Cabinet plans to roll out 14m doses of Covid vaccine in five types of location
Mass vaccination centres, hospitals, GPs and pharmacies will all have a role to play
Under the plan the State will roll out 14 million doses of at least five different vaccines. File photograph: Getty Images
Cabinet will today sign off on a plan to deliver more than €100 million worth of vaccines across the country – including at mass vaccination centres – as the State moves to implement the most important inoculation programme since its foundation.
Under the plan the State will roll out 14 million doses of at least five different vaccines.
There will be five types of locations where the doses will be administered across the country, including mass vaccination centres potentially at Citywest in west Dublin and the National Show Centre in Cloghran, near Dublin Airport.
The details are contained in a new report prepared by a high-level taskforce chaired by Prof Brian MacCraith, which details the types of locations which will be used at different stages of the planned roll-out.
The first locations will be hospitals, followed by long-term residential care facilities, which will be served by mobile distribution teams from a nearby hospital.
There will then be centralised mass vaccination centres, and once broader sections of society are vaccinated GPs and pharmacies will play a bigger role.
The programme will draw on the existing pool of vaccinators working within the health system, and sources said there were a number of options being progressed to scale up the workforce for the roll-out.
The HSE is also working on a new IT system which will cover registrations, bookings, second bookings and monitoring.
Sources said a “ready-made software solution” was being sourced, and it is hoped it will be ready by the end of the year.
Ireland is currently signed up to at least five advanced purchase agreements for different vaccines, and if these are all approved by the European Medicines Agency at least 14 million vaccine doses will be available.
Sources have said the cost of the drugs will be about €112 million.
However, even as the Government prepares to launch its plan, Taoiseach Micheál Martin said the “optimal period” for vaccine roll-out would not be until the spring.
He also said that there could be further restrictions in January.
Minister for Health Stephen Donnelly will bring the plan to Cabinet at today’s meeting, where Ministers will also consider the complex storage and distribution requirements for the different Covid-19 vaccines.
Key to the Government plan will be a communications strategy designed to build trust in the inoculation programme and to reassure society about safety and efficacy.

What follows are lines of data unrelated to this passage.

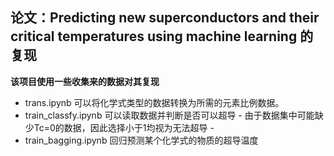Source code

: ## 论文：Predicting new superconductors and their critical temperatures using machine learning 的复现

**该项目使用一些收集来的数据对其复现**  

- trans.ipynb 可以将化学式类型的数据转换为所需的元素比例数据。
- train_classfy.ipynb 可以读取数据并判断是否可以超导 - 由于数据集中可能缺少Tc=0的数据，因此选择小于1均视为无法超导 -
- train_bagging.ipynb 回归预测某个化学式的物质的超导温度
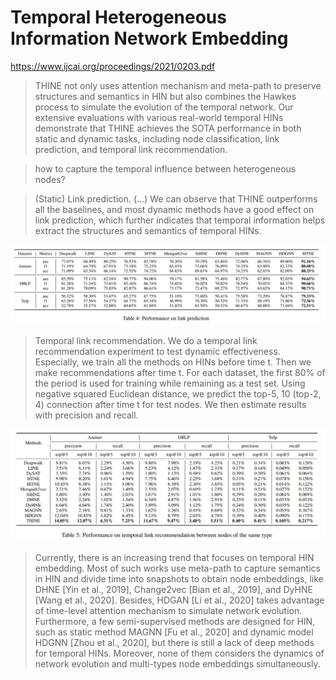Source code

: # Temporal Heterogeneous Information Network Embedding

https://www.ijcai.org/proceedings/2021/0203.pdf

> THINE not only uses attention mechanism and
meta-path to preserve structures and semantics in
HIN but also combines the Hawkes process to
simulate the evolution of the temporal network.
Our extensive evaluations with various real-world
temporal HINs demonstrate that THINE achieves
the SOTA performance in both static and dynamic
tasks, including node classification, link prediction,
and temporal link recommendation.

> how to capture the temporal influence between heterogeneous nodes?

> (Static) Link prediction. (...) We can observe that THINE outperforms all the baselines,
and most dynamic methods have a good effect on link prediction, which further indicates that temporal information helps
extract the structures and semantics of temporal HINs.

![](../assets/2021-08-26-22-41-00.png)

> Temporal link recommendation. We do a temporal link
recommendation experiment to test dynamic effectiveness.
Especially, we train all the methods on HINs before time
t. Then we make recommendations after time t. For each
dataset, the first 80% of the period is used for training while remaining as a test set. Using negative squared Euclidean
distance, we predict the top-5, 10 (top-2, 4) connection after
time t for test nodes. We then estimate results with precision
and recall.

![](../assets/2021-08-26-22-45-50.png)

> Currently, there is an increasing trend that focuses on temporal HIN embedding. Most of such works use meta-path
to capture semantics in HIN and divide time into snapshots
to obtain node embeddings, like DHNE [Yin et al., 2019],
Change2vec [Bian et al., 2019], and DyHNE [Wang et al.,
2020]. Besides, HDGAN [Li et al., 2020] takes advantage
of time-level attention mechanism to simulate network evolution. Furthermore, a few semi-supervised methods are designed for HIN, such as static method MAGNN [Fu et al.,
2020] and dynamic model HDGNN [Zhou et al., 2020], but
there is still a lack of deep methods for temporal HINs. Moreover, none of them considers the dynamics of network evolution and multi-types node embeddings simultaneously.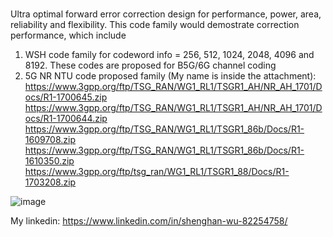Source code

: 
#
Ultra optimal forward error correction design for performance, power, area, reliability and flexibility. This code family would demostrate correction performance,
which include
1. WSH code family for codeword info = 256, 512, 1024, 2048, 4096 and 8192. These codes are proposed for B5G/6G channel coding   
2. 5G NR NTU code proposed family (My name is inside the attachment):
   https://www.3gpp.org/ftp/TSG_RAN/WG1_RL1/TSGR1_AH/NR_AH_1701/Docs/R1-1700645.zip
   https://www.3gpp.org/ftp/TSG_RAN/WG1_RL1/TSGR1_AH/NR_AH_1701/Docs/R1-1700644.zip
   https://www.3gpp.org/ftp/TSG_RAN/WG1_RL1/TSGR1_86b/Docs/R1-1609708.zip
   https://www.3gpp.org/ftp/TSG_RAN/WG1_RL1/TSGR1_86b/Docs/R1-1610350.zip
   https://www.3gpp.org/ftp/tsg_ran/WG1_RL1/TSGR1_88/Docs/R1-1703208.zip

![image](https://github.com/WuShengHan/plot_ldpc/blob/main/WSH_6G_results.jpg)

My linkedin: https://www.linkedin.com/in/shenghan-wu-82254758/
#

It is expected that “trusted experts” will be asked to “debunk misinformation” and provide facts on the vaccines.
On Monday Ireland’s drug regulator said there would be no “lowering of the bar” in the approvals process.

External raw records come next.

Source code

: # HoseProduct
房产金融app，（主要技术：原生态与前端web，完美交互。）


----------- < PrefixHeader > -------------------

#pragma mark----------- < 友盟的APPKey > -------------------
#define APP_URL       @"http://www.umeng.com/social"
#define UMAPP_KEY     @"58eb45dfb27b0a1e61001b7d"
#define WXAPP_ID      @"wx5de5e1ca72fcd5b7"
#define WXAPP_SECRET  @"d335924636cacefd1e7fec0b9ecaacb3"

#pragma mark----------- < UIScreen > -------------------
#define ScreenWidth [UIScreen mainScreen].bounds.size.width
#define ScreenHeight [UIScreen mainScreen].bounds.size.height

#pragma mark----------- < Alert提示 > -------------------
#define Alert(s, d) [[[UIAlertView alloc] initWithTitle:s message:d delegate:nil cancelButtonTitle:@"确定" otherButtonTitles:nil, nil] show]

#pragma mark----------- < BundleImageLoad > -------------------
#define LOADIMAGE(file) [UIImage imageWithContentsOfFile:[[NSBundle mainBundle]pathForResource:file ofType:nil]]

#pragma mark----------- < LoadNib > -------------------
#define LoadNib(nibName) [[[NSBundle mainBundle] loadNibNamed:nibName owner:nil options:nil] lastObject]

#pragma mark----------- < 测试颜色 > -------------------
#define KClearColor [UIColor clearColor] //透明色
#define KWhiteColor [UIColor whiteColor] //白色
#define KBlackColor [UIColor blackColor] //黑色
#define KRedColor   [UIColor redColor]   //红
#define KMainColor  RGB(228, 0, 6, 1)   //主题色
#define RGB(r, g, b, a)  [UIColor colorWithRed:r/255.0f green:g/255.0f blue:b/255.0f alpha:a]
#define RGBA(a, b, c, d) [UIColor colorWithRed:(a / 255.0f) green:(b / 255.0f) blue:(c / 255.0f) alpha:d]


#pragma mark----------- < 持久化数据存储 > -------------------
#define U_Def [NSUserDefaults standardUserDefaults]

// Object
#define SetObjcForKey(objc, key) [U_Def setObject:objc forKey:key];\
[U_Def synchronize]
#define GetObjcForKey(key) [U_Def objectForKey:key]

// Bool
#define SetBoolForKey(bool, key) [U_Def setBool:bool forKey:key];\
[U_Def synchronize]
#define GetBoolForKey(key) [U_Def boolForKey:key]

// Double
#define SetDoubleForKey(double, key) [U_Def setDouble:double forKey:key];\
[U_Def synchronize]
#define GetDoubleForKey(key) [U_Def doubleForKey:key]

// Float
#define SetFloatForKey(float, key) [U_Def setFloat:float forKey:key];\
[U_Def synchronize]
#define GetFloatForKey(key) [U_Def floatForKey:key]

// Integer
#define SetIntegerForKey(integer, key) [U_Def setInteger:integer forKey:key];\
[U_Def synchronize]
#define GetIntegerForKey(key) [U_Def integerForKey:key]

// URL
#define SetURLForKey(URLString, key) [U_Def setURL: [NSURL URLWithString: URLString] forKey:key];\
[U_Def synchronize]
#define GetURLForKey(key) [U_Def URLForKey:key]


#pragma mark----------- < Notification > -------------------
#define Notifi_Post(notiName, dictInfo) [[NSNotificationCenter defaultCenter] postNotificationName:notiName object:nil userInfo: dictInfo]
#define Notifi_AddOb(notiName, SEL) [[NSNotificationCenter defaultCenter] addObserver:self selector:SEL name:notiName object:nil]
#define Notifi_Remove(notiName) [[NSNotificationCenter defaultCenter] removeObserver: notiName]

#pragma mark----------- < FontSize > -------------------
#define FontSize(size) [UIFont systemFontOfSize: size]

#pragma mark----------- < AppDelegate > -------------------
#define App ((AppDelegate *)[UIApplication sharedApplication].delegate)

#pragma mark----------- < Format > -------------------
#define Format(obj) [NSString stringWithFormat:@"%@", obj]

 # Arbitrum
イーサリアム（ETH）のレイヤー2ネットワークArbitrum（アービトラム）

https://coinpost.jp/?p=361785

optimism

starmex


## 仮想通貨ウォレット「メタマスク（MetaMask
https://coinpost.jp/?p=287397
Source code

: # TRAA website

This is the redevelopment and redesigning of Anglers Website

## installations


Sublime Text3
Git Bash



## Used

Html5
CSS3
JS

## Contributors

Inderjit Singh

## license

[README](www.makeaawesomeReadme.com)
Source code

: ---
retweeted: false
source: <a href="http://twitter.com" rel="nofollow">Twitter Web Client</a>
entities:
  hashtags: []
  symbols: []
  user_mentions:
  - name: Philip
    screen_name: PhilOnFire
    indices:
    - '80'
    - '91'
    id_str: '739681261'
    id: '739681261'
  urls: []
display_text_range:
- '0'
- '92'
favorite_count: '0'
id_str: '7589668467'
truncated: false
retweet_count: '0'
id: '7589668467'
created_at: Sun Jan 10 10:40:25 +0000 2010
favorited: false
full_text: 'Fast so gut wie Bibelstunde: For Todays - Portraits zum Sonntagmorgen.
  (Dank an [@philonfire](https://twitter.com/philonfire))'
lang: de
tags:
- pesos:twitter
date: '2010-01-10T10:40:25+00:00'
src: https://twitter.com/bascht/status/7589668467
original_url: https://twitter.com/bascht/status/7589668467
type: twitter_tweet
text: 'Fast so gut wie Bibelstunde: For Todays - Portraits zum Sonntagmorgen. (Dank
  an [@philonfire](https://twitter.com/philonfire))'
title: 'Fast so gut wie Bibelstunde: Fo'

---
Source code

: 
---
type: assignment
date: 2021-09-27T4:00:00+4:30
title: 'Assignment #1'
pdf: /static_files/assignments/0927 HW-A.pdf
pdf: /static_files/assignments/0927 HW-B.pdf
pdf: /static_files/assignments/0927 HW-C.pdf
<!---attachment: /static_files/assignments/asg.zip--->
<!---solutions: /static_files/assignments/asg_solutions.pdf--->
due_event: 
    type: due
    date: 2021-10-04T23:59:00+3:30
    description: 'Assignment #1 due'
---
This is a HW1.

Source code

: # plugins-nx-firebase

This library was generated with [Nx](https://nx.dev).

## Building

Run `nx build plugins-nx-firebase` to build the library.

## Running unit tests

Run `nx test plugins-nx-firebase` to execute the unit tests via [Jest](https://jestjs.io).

No regulatory body, here or abroad, would make any new vaccines available “without having full confidence that they are safe and that they work”, said Dr Lorraine Nolan, chief executive of the Health Products Regulatory Authority.
“All vaccine applications will be reviewed just as carefully and as rigorously as any other medicine. We will be led by the evidence and by the science,” she told a National Public Health Emergency Team (Nphet) briefing on Monday.
Asked about a new variant of the virus identified in the UK, assistant chief medical officer Dr Ronan Glynn said very little information was available, and it was too early to say if this variant had any effect on the immune response.
The deaths of a further two patients with Covid-19 were reported by Nphet on Monday. This brings to 2,126 the total number of deaths in the pandemic.
Another 264 confirmed cases of the disease was also reported, bringing the total number of cases to 76,449 in the Republic.